• **Try it**: In the entries below, find every line with the string "part" and copy it.

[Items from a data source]
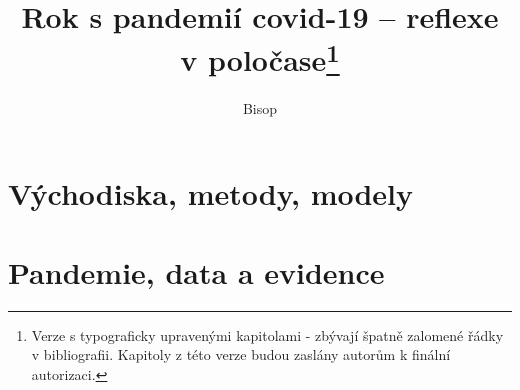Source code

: \documentclass{book}
\begin{document}
%
%


\title{Rok s pandemií covid-19 -- reflexe v poločase\footnote{Verze s typograficky upravenými kapitolami - zbývají špatně zalomené řádky v bibliografii. Kapitoly z této verze budou zaslány autorům k finální autorizaci.}}
\author{Bisop}
\maketitle


%




\part{Východiska, metody, modely}







\part{Pandemie, data a evidence}








\end{document}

• **Reply to the task**:
\part{Východiska, metody, modely}
\part{Pandemie, data a evidence}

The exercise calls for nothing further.